Think he may be getting mixed up with the Stones album Sticky Fingers from the distant seventies and has missed the point completely. Language does get lost in translation, as does humour, which you may have noticed if you have to translate my blogs! Before we set off, to prove my point, I have a quick Google and show him the album cover which was designed by Andy Warhol and had a fly you could actually unzip. Because of the obvious sexual connotations the cover was censored in Spain and the image replaced with a can of syrup with fingers poking out, which in some ways looks even more suggestive. That set Luis off again, but now he’s changed the words to ticky tocky finger.

It’s freezing bloody cold at the outdoor market. The meat market vendors try to outshout each other offering their bloody wares and dismembered carcasses for our perusal, trying to tempt us. 

“Ear yar love,” one beckons, “deal of tut day, an ole chicken” he dangles said bird by its scraggly legs.

“Why he selling old chickens?” Luis wants to know.

“An if you throw in another fiver you can ‘ave a gammon joint, four kebabs, tray of pork steaks, beef joint, pack of bacon,” he reels them off like an auctioneer.

We leave with a sack of meat enough to feed an army – or my son. Its hard work not to mention expensive foraging for vittles for two hombres, not to mention my good self, but got to keep them happy. This it seems is an impossible task, if one hombre is not in a bad mood then the other one is and never the twain shall ‘meat’ – and when they let fly, they let fly in Spanish. I am not really sure what Spanish Fly is, better ask Luis. Mind you, I asked him what a daddy long legs was called in Spanish and he said a mosquito. Bloody big mosquito is all I can say. I’ll look it up in the urban dictionary, here we go – “an Aphrodesiacal elixr made from the crushed body parts of blister beetles.”  Think those urban types need some spelling lessons.

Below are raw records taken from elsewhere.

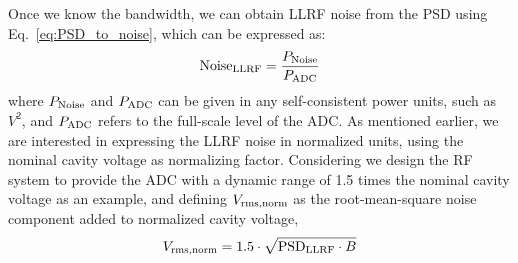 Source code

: \documentclass[a4paper,12pt]{article}
\begin{document}
Once we know the bandwidth, we can obtain LLRF noise from the PSD using Eq.~\eqref{eq:PSD_to_noise}, which can be expressed as:
\begin{equation}
  \centering {\rm Noise}_{\rm LLRF} = \frac{P_{\rm Noise}}{P_{\rm ADC}}
  \label{eq:dBc_def}
\end{equation}
where $P_{\rm Noise}$ and $P_{\rm ADC}$ can be given in any self-consistent power units, such as $V^2$,
and $P_{\rm ADC}$ refers to the full-scale level of the \hbox{ADC}.
As mentioned earlier, we are interested in expressing the LLRF noise in normalized units, using the nominal cavity voltage as normalizing factor. Considering we design the RF system to provide the ADC with a dynamic range of 1.5 times the nominal cavity voltage as an example, 
and defining $V_{\rm rms,norm}$ as the root-mean-square noise component added to
normalized cavity voltage,
\begin{equation}
  \centering V_{\rm rms,norm} = 1.5 \cdot \sqrt{{\rm PSD}_{\rm LLRF} \cdot B}
  \label{eq:v_noise_final}
\end{equation}
\end{document}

The Great white huntress having brought home the spoils you’d think I would now have time to finish my painting/masterpiece, wouldn’t you, but not so – brushes out, a couple of stokes and then it starts.

Son – mum, what? mum, what? mum, what? mum, what?

Luis – adri, que? adri, que? adri, que?

Doody – woof (what you want beauty face? I always answer the dog – best to just ignore the other two)

That goes on all day by way of conversation in our house – so now you know what Luis says and you know what my son says and you know what Lady Doodledog says. But what does the fox say you might ask? Well you would if you’ve been watching the viral video, “What does the fox say?” on you tube. Luis thinks its hysterical.

If foraging for food wasn’t time consuming enough, I now have to start foraging for last minute Xmas pressies. At least I have twenty pound gift voucher to spend at Amazon for filling in an online questionnaire about HIV meds. It was a bit confusing to say the least, but then show me a pozzer who isn’t confused about their regime or who can pronounce, or even remember the names of their meds. Why can’t the drug companies call them something simpler or more user friendly, maybe give them names or nick names like some recreational drugs, Mary Jane for example, although obviously not heroin which for some reason is named after a horse – Mr Ed? What are you on? – I’m taking two Lukes and a Reg, its part of my five a day. How about you? Oh a Roger in the morning and two last thing at night.

I should be so lucky!

In the days before HIV for me a CD was something that span round – a load was something you put in the washer and anti viral was some distant relation. And silicone was a daft road thing!! Sorry, couldn’t resist that am feeling a bit giddy – all that rogering must have gone to my head.